Reporter: Narita Indrastiti | Editor: Sanny Cicilia
JAKARTA. Kinerja PT Timah (Persero ) Tbk (TINS) mulai pulih. Pada semester pertama tahun ini, TINS mencatatkan kenaikan laba sebesar 47,86% menjadi Rp 202,75 miliar dibandingkan periode yang sama tahun lalu sebesar Rp 137,12 miliar. Meroketnya laba ini menjadi angin segar buat TINS setelah kinerjanya melambat sejak akhir tahun lalu.
Emiten milik pemerintah ini juga menorehkan kenaikan pendapatan 7,69% year on year (yoy) menjadi Rp 2,75 triliun dibandingkan Rp 2,55 triliun pada semester I tahun lalu. "Laba meningkat signifikan karena efisiensi di pos pengeluaran non-produksi," kata Agung Nugroho, Sekretaris Perusahaan TINS, Rabu (23/7).
Beban pokok pendapatan TINS hanya naik tipis sebesar 2,4% menjadi Rp 2,09 triliun. Sehingga TINS bisa mengantongi laba kotor sebesar Rp 651,93 miliar, naik 28,7% dari periode yang sama tahun lalu Rp 506,47 miliar. Perseroan juga mengantongi pendapatan bunga sebesar Rp 10 miliar.
Agung mengatakan, Peraturan Menteri Perdagangan (Permendag) No. 32 Tahun 2013 tentang ketentuan ekspor timah, turut mendorong kinerja TINS. Soalnya, melalui sistem ekspor satu pintu untuk produk timah batangan, diharapkan pasokan timah akan terpantau dengan baik. Harga jual timah di pasaran pun bisa terus meningkat secara berkala.
TINS juga terus menggenjot produksi. Hingga Semester I, TINS mencatatkan kenaikan produksi bijih timah sebesar 40,89% menjadi 14.352 ton. Bandingkan dengan Semester I 2013 lalu yang hanya sebesar 10.187 ton.

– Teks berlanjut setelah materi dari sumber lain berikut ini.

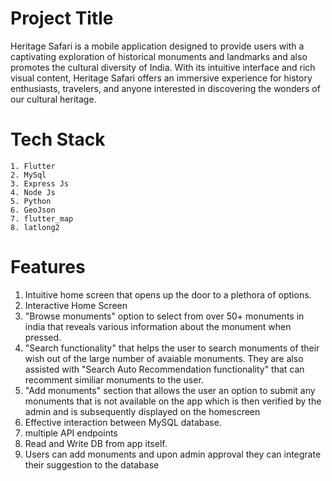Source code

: # Project Title

Heritage Safari is a mobile application designed to provide users with a captivating exploration of historical monuments and landmarks and also promotes the cultural diversity of India. With its intuitive interface and rich visual content, Heritage Safari offers an immersive experience for history enthusiasts, travelers, and anyone interested in discovering the wonders of our cultural heritage.

# Tech Stack
    1. Flutter
    2. MySql
    3. Express Js
    4. Node Js
    5. Python
    6. GeoJson
    7. flutter_map
    8. latlong2
    
    

# Features
1. Intuitive home screen that opens up the door to a plethora of options.
2. Interactive Home Screen
3. "Browse monuments" option to select from over 50+ monuments in india that reveals various information about the monument when pressed. 
4. "Search functionality" that helps the user to search monuments of their wish out of the large number of avaiable monuments. They are also assisted with "Search Auto Recommendation functionality" that can recomment similiar monuments to the user.
5. "Add monuments" section that allows the user an option to submit any monuments that is not available on the app which is then verified by the admin and is subsequently displayed on the homescreen
6. Effective interaction between MySQL database.
7. multiple API endpoints
8. Read and Write DB from app itself.
9. Users can add monuments and upon admin approval they can integrate their suggestion to the database
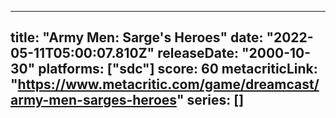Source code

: 
---
title: "Army Men: Sarge's Heroes"
date: "2022-05-11T05:00:07.810Z"
releaseDate: "2000-10-30"
platforms: ["sdc"]
score: 60
metacriticLink: "https://www.metacritic.com/game/dreamcast/army-men-sarges-heroes"
series: []
---
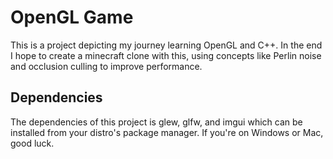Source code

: # OpenGL Game
This is a project depicting my journey learning OpenGL and C++. In the end I hope to create a minecraft clone with this, using concepts like Perlin noise and occlusion culling to improve performance.

## Dependencies

The dependencies of this project is glew, glfw, and imgui which can be installed from your distro's package manager. If you're on Windows or Mac, good luck.
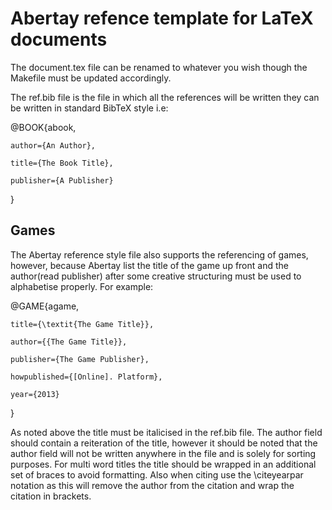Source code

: Abertay refence template for LaTeX documents
============================================

The document.tex file can be renamed to whatever you wish though the Makefile must be updated accordingly.

The ref.bib file is the file in which all the references will be written they can be written in standard BibTeX style i.e:

@BOOK{abook,

    author={An Author},

    title={The Book Title},

    publisher={A Publisher}

}

Games
-----
The Abertay reference style file also supports the referencing of games, however, because Abertay list the title of the game up front and the author(read publisher) after some creative structuring must be used to alphabetise properly. For example:

@GAME{agame,

    title={\textit{The Game Title}},

    author={{The Game Title}},

    publisher={The Game Publisher},

    howpublished={[Online]. Platform},

    year={2013}

}

As noted above the title must be italicised in the ref.bib file. The author field should contain a reiteration of the title, however it should be noted that the author field will not be written anywhere in the file and is solely for sorting purposes. For multi word titles the title should be wrapped in an additional set of braces to avoid formatting. Also when citing use the \citeyearpar notation as this will remove the author from the citation and wrap the citation in brackets.

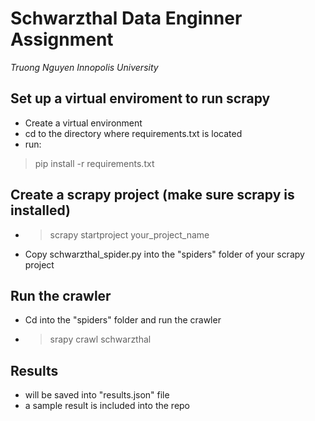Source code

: # Schwarzthal Data Enginner Assignment

*Truong Nguyen*
*Innopolis University*

## Set up a virtual enviroment to run scrapy
- Create a virtual environment
- cd to the directory where requirements.txt is located
- run:
> pip install -r requirements.txt

## Create a scrapy project (make sure scrapy is installed)
- > scrapy startproject your_project_name
- Copy schwarzthal_spider.py into the "spiders" folder of your scrapy project

## Run the crawler
- Cd into the "spiders" folder and run the crawler
- > srapy crawl schwarzthal

## Results
- will be saved into "results.json" file
- a sample result is included into the repo
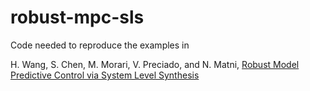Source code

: # robust-mpc-sls
Code needed to reproduce the examples in 

H. Wang, S. Chen, M. Morari, V. Preciado, and N. Matni, [Robust Model Predictive Control via System Level Synthesis](https://arxiv.org/pdf/1911.06842.pdf)
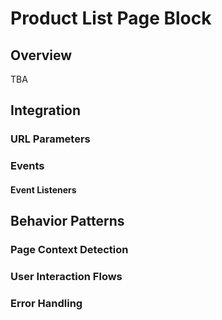 # Product List Page Block

## Overview

TBA

## Integration

### URL Parameters

### Events

#### Event Listeners

## Behavior Patterns

### Page Context Detection

### User Interaction Flows

### Error Handling
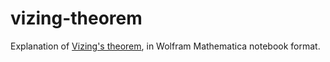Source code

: # vizing-theorem
Explanation of [Vizing's theorem](https://en.wikipedia.org/wiki/Vizing's_theorem), in Wolfram Mathematica notebook format.
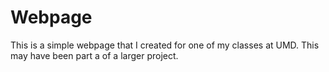 # Webpage

This is a simple webpage that I created for one of my classes at UMD. This may have been part a of a larger project.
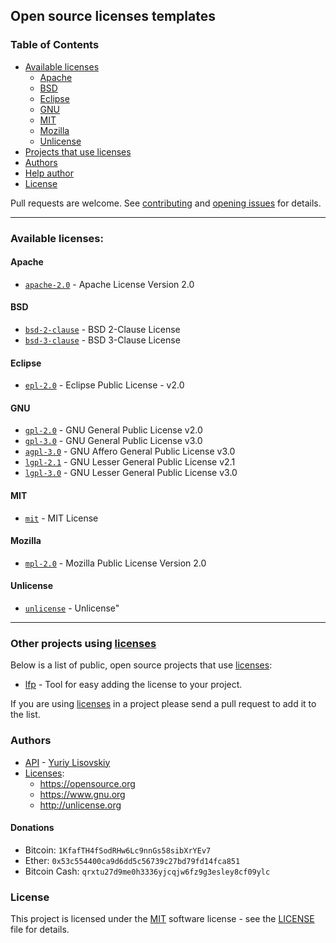 ## Open source licenses templates

### Table of Contents
- [Available licenses](#available-licenses)
    * [Apache](#apache)
    * [BSD](#bsd)
    * [Eclipse](#eclipse)
    * [GNU](#gnu)
    * [MIT](#mit)
    * [Mozilla](#mozilla)
    * [Unlicense](#unlicense)
- [Projects that use licenses](#other-projects-using-licenses)
- [Authors](#authors)
- [Help author](#donations)
- [License](#license)

Pull requests are welcome. See [contributing](../.github/CONTRIBUTING.md)
and [opening issues](../.github/ISSUE_TEMPLATE.md) for details.
<hr>

### Available licenses:

#### Apache
* [`apache-2.0`](https://github.com/YuriyLisovskiy/licenses/blob/master/licenses/apache-2.0) - Apache License Version 2.0

#### BSD
* [`bsd-2-clause`](https://github.com/YuriyLisovskiy/licenses/blob/master/licenses/bsd-2-clause) - BSD 2-Clause License
* [`bsd-3-clause`](https://github.com/YuriyLisovskiy/licenses/blob/master/licenses/bsd-3-clause) - BSD 3-Clause License

#### Eclipse
* [`epl-2.0`](https://github.com/YuriyLisovskiy/licenses/blob/master/licenses/epl-2.0) - Eclipse Public License - v2.0

#### GNU
* [`gpl-2.0`](https://github.com/YuriyLisovskiy/licenses/blob/master/licenses/gpl-2.0) - GNU General Public License v2.0
* [`gpl-3.0`](https://github.com/YuriyLisovskiy/licenses/blob/master/licenses/gpl-3.0) - GNU General Public License v3.0
* [`agpl-3.0`](https://github.com/YuriyLisovskiy/licenses/blob/master/licenses/agpl-3.0) - GNU Affero General Public License v3.0
* [`lgpl-2.1`](https://github.com/YuriyLisovskiy/licenses/blob/master/licenses/lgpl-2.1) - GNU Lesser General Public License v2.1
* [`lgpl-3.0`](https://github.com/YuriyLisovskiy/licenses/blob/master/licenses/lgpl-3.0) - GNU Lesser General Public License v3.0

#### MIT
* [`mit`](https://github.com/YuriyLisovskiy/licenses/blob/master/licenses/mit) - MIT License

#### Mozilla
* [`mpl-2.0`](https://github.com/YuriyLisovskiy/licenses/blob/master/licenses/mpl-2.0) - Mozilla Public License Version 2.0

#### Unlicense
* [`unlicense`](https://github.com/YuriyLisovskiy/licenses/blob/master/licenses/unlicense) - Unlicense"
<hr>

### Other projects using [licenses](https://github.com/YuriyLisovskiy/licenses)

Below is a list of public, open source projects that use [licenses](https://github.com/YuriyLisovskiy/licenses):
* [lfp](https://github.com/YuriyLisovskiy/lfp) - Tool for easy adding the license to your project.

If you are using [licenses](https://github.com/YuriyLisovskiy/licenses) in a project please send
a pull request to add it to the list.

### Authors
* [API](https://github.com/YuriyLisovskiy/licenses/tree/master/api) - [Yuriy Lisovskiy](https://github.com/YuriyLisovskiy)
* [Licenses](https://github.com/YuriyLisovskiy/licenses/tree/master/licenses):
    * https://opensource.org
    * https://www.gnu.org
    * http://unlicense.org
#### Donations
* Bitcoin: `1KfafTH4fSodRHw6Lc9nnGs58sibXrYEv7`
* Ether: `0x53c554400ca9d6dd5c56739c27bd79fd14fca851`
* Bitcoin Cash: `qrxtu27d9me0h3336yjcqjw6fz9g3esley8cf09ylc`
### License
This project is licensed under the [MIT](https://opensource.org/licenses/MIT) software license - see the
[LICENSE](LICENSE) file for details.
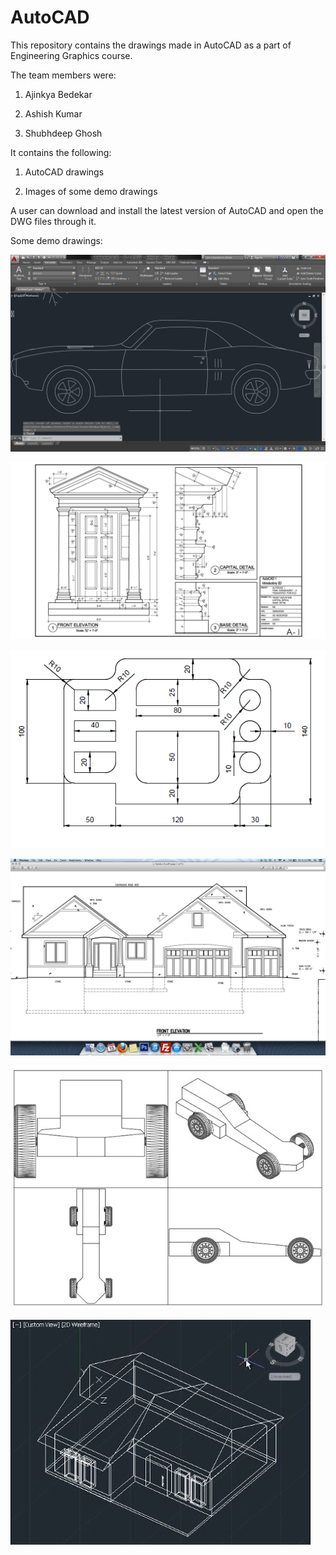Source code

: # AutoCAD

This repository contains the drawings made in AutoCAD as a part of Engineering Graphics course.

The team members were:

1. Ajinkya Bedekar

2. Ashish Kumar

3. Shubhdeep Ghosh

It contains the following:

1. AutoCAD drawings

2. Images of some demo drawings

A user can download and install the latest version of AutoCAD and open the DWG files through it.

Some demo drawings:

![0EM30000001GPY8.jpg](0EM30000001GPY8.jpg)

![AutoCAD-Course-1-Architectural-Sample-2-1280.jpg](AutoCAD-Course-1-Architectural-Sample-2-1280.jpg)

![AutoCAD-tutorial23.png](AutoCAD-tutorial23.png)

![autocad-wallpaper-5.png](autocad-wallpaper-5.png)

![car_project_mechanical.jpg](car_project_mechanical.jpg)

![hqdefault.jpg](hqdefault.jpg)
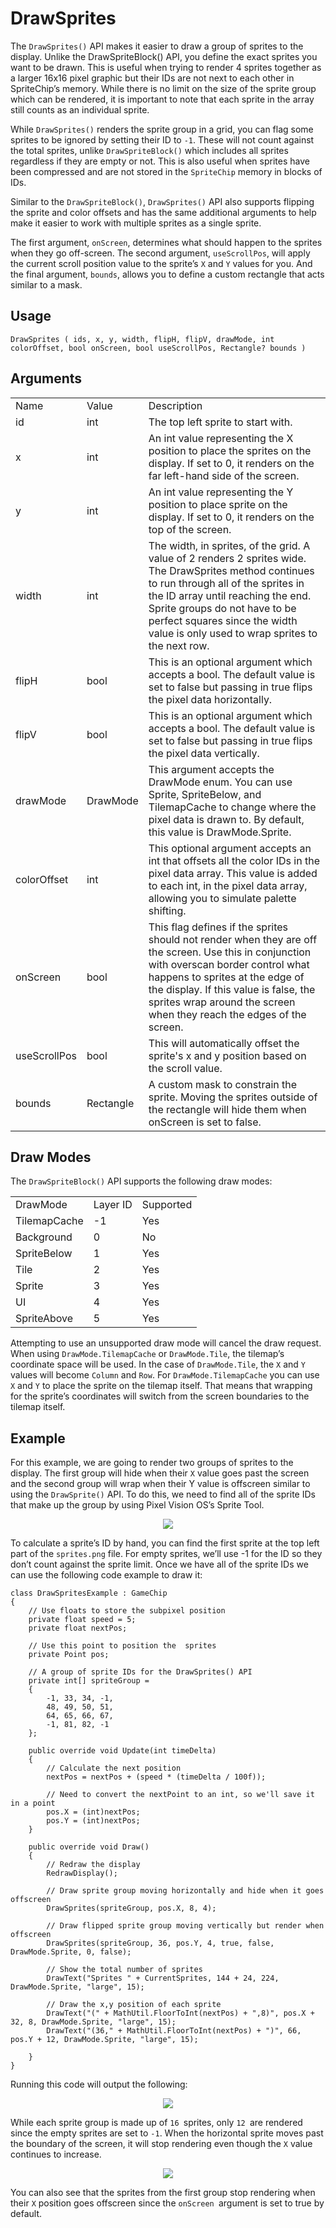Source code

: # DrawSprites

The `DrawSprites()` API makes it easier to draw a group of sprites to the display. Unlike the DrawSpriteBlock() API, you define the exact sprites you want to be drawn. This is useful when trying to render 4 sprites together as a larger 16x16 pixel graphic but their IDs are not next to each other in SpriteChip’s memory. While there is no limit on the size of the sprite group which can be rendered, it is important to note that each sprite in the array still counts as an individual sprite. 

While `DrawSprites()` renders the sprite group in a grid, you can flag some sprites to be ignored by setting their ID to `-1`. These will not count against the total sprites, unlike `DrawSpriteBlock()` which includes all sprites regardless if they are empty or not. This is also useful when sprites have been compressed and are not stored in the `SpriteChip` memory in blocks of IDs.

Similar to the `DrawSpriteBlock()`, `DrawSprites()` API also supports flipping the sprite and color offsets and has the same additional arguments to help make it easier to work with multiple sprites as a single sprite.

The first argument, `onScreen`, determines what should happen to the sprites when they go off-screen. The second argument, `useScrollPos`, will apply the current scroll position value to the sprite’s `X` and `Y` values for you. And the final argument, `bounds`, allows you to define a custom rectangle that acts similar to a mask.

## Usage

`DrawSprites ( ids, x, y, width, flipH, flipV, drawMode, int colorOffset, bool onScreen, bool useScrollPos, Rectangle? bounds )`

## Arguments

<table>
  <tr>
    <td>Name</td>
    <td>Value</td>
    <td>Description</td>
  </tr>
  <tr>
    <td>id</td>
    <td>int</td>
    <td>The top left sprite to start with.</td>
  </tr>
  <tr>
    <td>x</td>
    <td>int</td>
    <td>An int value representing the X position to place the sprites on the display. If set to 0, it renders on the far left-hand side of the screen.</td>
  </tr>
  <tr>
    <td>y</td>
    <td>int</td>
    <td>An int value representing the Y position to place sprite on the display. If set to 0, it renders on the top of the screen.</td>
  </tr>
  <tr>
    <td>width</td>
    <td>int</td>
    <td>The width, in sprites, of the grid. A value of 2 renders 2 sprites wide. The DrawSprites method continues to run through all of the sprites in the ID array until reaching the end. Sprite groups do not have to be perfect squares since the width value is only used to wrap sprites to the next row.</td>
  </tr>
  <tr>
    <td>flipH</td>
    <td>bool</td>
    <td>This is an optional argument which accepts a bool. The default value is set to false but passing in true flips the pixel data horizontally.</td>
  </tr>
  <tr>
    <td>flipV</td>
    <td>bool</td>
    <td>This is an optional argument which accepts a bool. The default value is set to false but passing in true flips the pixel data vertically.</td>
  </tr>
  <tr>
    <td>drawMode</td>
    <td>DrawMode</td>
    <td>This argument accepts the DrawMode enum. You can use Sprite, SpriteBelow, and TilemapCache to change where the pixel data is drawn to. By default, this value is DrawMode.Sprite.</td>
  </tr>
  <tr>
    <td>colorOffset</td>
    <td>int</td>
    <td>This optional argument accepts an int that offsets all the color IDs in the pixel data array. This value is added to each int, in the pixel data array, allowing you to simulate palette shifting.</td>
  </tr>
  <tr>
    <td>onScreen</td>
    <td>bool</td>
    <td>This flag defines if the sprites should not render when they are off the screen. Use this in conjunction with overscan border control what happens to sprites at the edge of the display. If this value is false, the sprites wrap around the screen when they reach the edges of the screen.</td>
  </tr>
  <tr>
    <td>useScrollPos</td>
    <td>bool</td>
    <td>This will automatically offset the sprite's x and y position based on the scroll value.</td>
  </tr>
  <tr>
    <td>bounds</td>
    <td>Rectangle</td>
    <td>A custom mask to constrain the sprite. Moving the sprites outside of the rectangle will hide them when onScreen is set to false.</td>
  </tr>
</table>


## Draw Modes

The `DrawSpriteBlock()` API supports the following draw modes:

<table>
  <tr>
    <td>DrawMode</td>
    <td>Layer ID</td>
    <td>Supported</td>
  </tr>
  <tr>
    <td>TilemapCache</td>
    <td>-1</td>
    <td>Yes</td>
  </tr>
  <tr>
    <td>Background</td>
    <td>0</td>
    <td>No</td>
  </tr>
  <tr>
    <td>SpriteBelow</td>
    <td>1</td>
    <td>Yes</td>
  </tr>
  <tr>
    <td>Tile</td>
    <td>2</td>
    <td>Yes</td>
  </tr>
  <tr>
    <td>Sprite</td>
    <td>3</td>
    <td>Yes</td>
  </tr>
  <tr>
    <td>UI</td>
    <td>4</td>
    <td>Yes</td>
  </tr>
  <tr>
    <td>SpriteAbove</td>
    <td>5</td>
    <td>Yes</td>
  </tr>
</table>


Attempting to use an unsupported draw mode will cancel the draw request. When using `DrawMode.TilemapCache` or `DrawMode.Tile`, the tilemap’s coordinate space will be used. In the case of `DrawMode.Tile`, the `X` and `Y` values will become `Column` and `Row`. For `DrawMode.TilemapCache` you can use `X` and `Y` to place the sprite on the tilemap itself. That means that wrapping for the sprite’s coordinates will switch from the screen boundaries to the tilemap itself.

## Example

For this example, we are going to render two groups of sprites to the display. The first group will hide when their `X` value goes past the screen and the second group will wrap when their Y value is offscreen similar to using the `DrawSprite()` API. To do this, we need to find all of the sprite IDs that make up the group by using Pixel Vision OS’s Sprite Tool.

<p style="text-align:center"><img src="images/DrawSprites_image_0.png" /></p>

To calculate a sprite’s ID by hand, you can find the first sprite at the top left part of the `sprites.png` file. For empty sprites, we’ll use -1 for the ID so they don’t count against the sprite limit. Once we have all of the sprite IDs we can use the following code example to draw it:

    class DrawSpritesExample : GameChip
    {
        // Use floats to store the subpixel position
        private float speed = 5;
        private float nextPos;

        // Use this point to position the  sprites
        private Point pos;

        // A group of sprite IDs for the DrawSprites() API
        private int[] spriteGroup =
        {
            -1, 33, 34, -1,
            48, 49, 50, 51,
            64, 65, 66, 67,
            -1, 81, 82, -1
        };

        public override void Update(int timeDelta)
        {
            // Calculate the next position
            nextPos = nextPos + (speed * (timeDelta / 100f));

            // Need to convert the nextPoint to an int, so we'll save it in a point
            pos.X = (int)nextPos;
            pos.Y = (int)nextPos;
        }

        public override void Draw()
        {
            // Redraw the display
            RedrawDisplay();

            // Draw sprite group moving horizontally and hide when it goes offscreen
            DrawSprites(spriteGroup, pos.X, 8, 4);

            // Draw flipped sprite group moving vertically but render when offscreen
            DrawSprites(spriteGroup, 36, pos.Y, 4, true, false, DrawMode.Sprite, 0, false);

            // Show the total number of sprites
            DrawText("Sprites " + CurrentSprites, 144 + 24, 224, DrawMode.Sprite, "large", 15);

            // Draw the x,y position of each sprite
            DrawText("(" + MathUtil.FloorToInt(nextPos) + ",8)", pos.X + 32, 8, DrawMode.Sprite, "large", 15);
            DrawText("(36," + MathUtil.FloorToInt(nextPos) + ")", 66, pos.Y + 12, DrawMode.Sprite, "large", 15);

        }
    }

Running this code will output the following:

<p style="text-align:center"><img src="images/DrawSpritesOutput_image_0.png" /></p>

While each sprite group is made up of `16 `sprites, only `12 `are rendered since the empty sprites are set to `-1`. When the horizontal sprite moves past the boundary of the screen, it will stop rendering even though the `X` value continues to increase. 

<p style="text-align:center"><img src="images/DrawSpritesOutput_image_1.png" /></p>

You can also see that the sprites from the first group stop rendering when their `X` position goes offscreen since the `onScreen `argument is set to true by default.


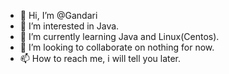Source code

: - 👋 Hi, I’m @Gandari
- 👀 I’m interested in Java.
- 🌱 I’m currently learning Java and Linux(Centos).
- 💞️ I’m looking to collaborate on nothing for now.
- 📫 How to reach me, i will tell you later.

<!---
Pamirt/Pamirt is a ✨ special ✨ repository because its `README.md` (this file) appears on your GitHub profile.
You can click the Preview link to take a look at your changes.
--->
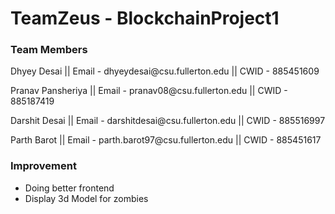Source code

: <h1>TeamZeus - BlockchainProject1</h1>

<h3>Team Members</h3>
<p>Dhyey Desai || Email - dhyeydesai@csu.fullerton.edu || CWID - 885451609 </p>
<p>Pranav Pansheriya || Email - pranav08@csu.fullerton.edu || CWID - 885187419 </p>
<p>Darshit Desai || Email - darshitdesai@csu.fullerton.edu || CWID - 885516997 </p>
<p>Parth Barot || Email - parth.barot97@csu.fullerton.edu || CWID - 885451617 </p>

<h3>Improvement</h3>
<ul>
  <li>Doing better frontend</li>
  <li>Display 3d Model for zombies</li>
</ul>
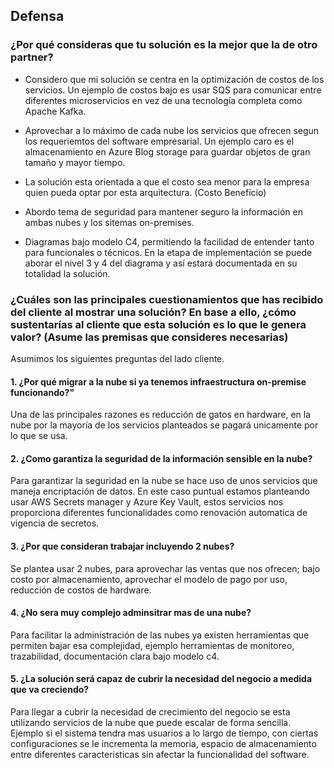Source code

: ## Defensa

### ¿Por qué consideras que tu solución es la mejor que la de otro partner?

* Considero que mi solución se centra en la optimización de costos de los servicios. Un ejemplo de costos bajo es usar SQS para comunicar entre diferentes microservicios en vez de una tecnología completa como Apache Kafka. 
* Aprovechar a lo máximo de cada nube los servicios que ofrecen segun los requeriemtos del software empresarial. Un ejemplo caro es el almacenamiento en Azure Blog storage para guardar objetos de gran tamaño y mayor tiempo.

* La solución esta orientada a que el costo sea menor para la empresa quien pueda optar por esta arquitectura. (Costo Beneficio)

* Abordo tema de seguridad para mantener seguro la información en ambas nubes y los sitemas on-premises.

* Diagramas bajo modelo C4, permitiendo la facilidad de entender tanto para funcionales o técnicos. En la etapa de implementación se puede aborar el nivel 3 y 4 del diagrama y así estará documentada en su totalidad la solución.


### ¿Cuáles son las principales cuestionamientos que has recibido del cliente al mostrar una solución? En base a ello, ¿cómo sustentarías al cliente que esta solución es lo que le genera valor? (Asume las premisas que consideres necesarias)

Asumimos los siguientes preguntas del lado cliente.

#### 1. ¿Por qué migrar a la nube si ya tenemos infraestructura on-premise funcionando?"

Una de las principales razones es reducción de gatos en hardware, en la nube por la mayoría de los servicios planteados se pagará unicamente por lo que se usa.


#### 2. ¿Como garantiza la seguridad de la información sensible en la nube?
Para garantizar la seguridad en la nube se hace uso de unos servicios que maneja encriptación de datos. En este caso puntual estamos planteando usar AWS Secrets manager y Azure Key Vault, estos servicios nos proporciona diferentes funcionalidades como renovación automatica de vigencia de secretos.

#### 3. ¿Por que consideran trabajar incluyendo 2 nubes?

Se plantea usar 2 nubes, para aprovechar las ventas que nos ofrecen; bajo costo por almacenamiento, aprovechar el modelo de pago por uso, reducción de costos de hardware.



#### 4. ¿No sera muy complejo adminsitrar mas de una nube?

Para facilitar la administración de las nubes ya existen herramientas que permiten bajar esa complejidad, ejemplo herramientas de monitoreo, trazabilidad, documentación clara bajo modelo c4.


#### 5. ¿La solución será capaz de cubrir la necesidad del negocio a medida que va creciendo?

Para llegar a cubrir la necesidad de crecimiento del negocio se esta utilizando servicios de la nube que puede escalar de forma sencilla. Ejemplo si el sistema tendra mas usuarios a lo largo de tiempo, con ciertas configuraciones se le incrementa la memoria, espacio de almacenamiento entre diferentes caracteristicas sin afectar la funcionalidad del software.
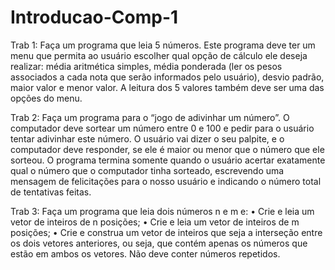 # Introducao-Comp-1

Trab 1:
Faça um programa que leia 5 números. Este programa deve ter um menu que permita ao usuário escolher qual opção de cálculo ele deseja realizar: média aritmética simples, média ponderada (ler os pesos associados a cada nota que serão informados pelo usuário), desvio padrão, maior valor e menor valor. A leitura dos 5 valores também deve ser uma das opções do menu.

Trab 2:
Faça um programa para o “jogo de adivinhar um número”. O computador deve sortear um número entre 0 e 100 e pedir para o usuário tentar adivinhar este número. O usuário vai dizer o seu palpite, e o computador deve responder, se ele é maior ou menor que o número que ele sorteou. O programa termina somente quando o usuário acertar exatamente qual o número que o computador tinha sorteado, escrevendo uma mensagem de felicitações para o nosso usuário e indicando o número total de tentativas feitas. 

Trab 3:
    Faça um programa que leia dois números n e m e:
    • Crie e leia um vetor de inteiros de n posições;
    • Crie e leia um vetor de inteiros de m posições;
    • Crie e construa um vetor de inteiros que seja a interseção entre os dois vetores anteriores, ou seja, que contém apenas os números que estão em ambos os vetores. Não deve conter números repetidos.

Bukan cuma itu, produksi logam timah pun meningkat 12,42% menjadi 10.808 ton dari sebelumnya 9.613 ton. TINS juga tertolong dari kenaikan harga jual rata-rata yang meningkat dari US$ 22.562 per metrik ton menjadi US$ 23.193 per metrik ton.
Agung bilang, untuk mempertahankan kinerjanya, TINS akan mengupayakan efisiensi di segala bidang. Diantaranya dengan mengurangi penggunaan Bahan Bakar Minyak (BBM) dan beralih ke gas yang lebih hemat biaya. Ia yakin, rencana revisi Permendag No 32 Tahun 2013 dalam waktu dekat bisa memperbaiki tata kelola pertimahan di Indonesia. "Nantinya, regulasi yang berlaku bisa semakin jelas dan tegas," ujar Agung.
Soalnya, dalam beleid itu, akan diatur kembali mengenai pos tarif, penggolongan eksportir terdaftar (ET), syarat kandungan unsur timah, bentuk dan dimensi timah, termasuk kemasannya.
Saat ini, TINS memiliki total liabilitas jangka panjang sebesar Rp 603,9 miliar. Sementara total ekuitasnya mencapai Rp 4,79 triliun. Perseroan memiliki saldo akhir kas sebesar Rp 357 miliar.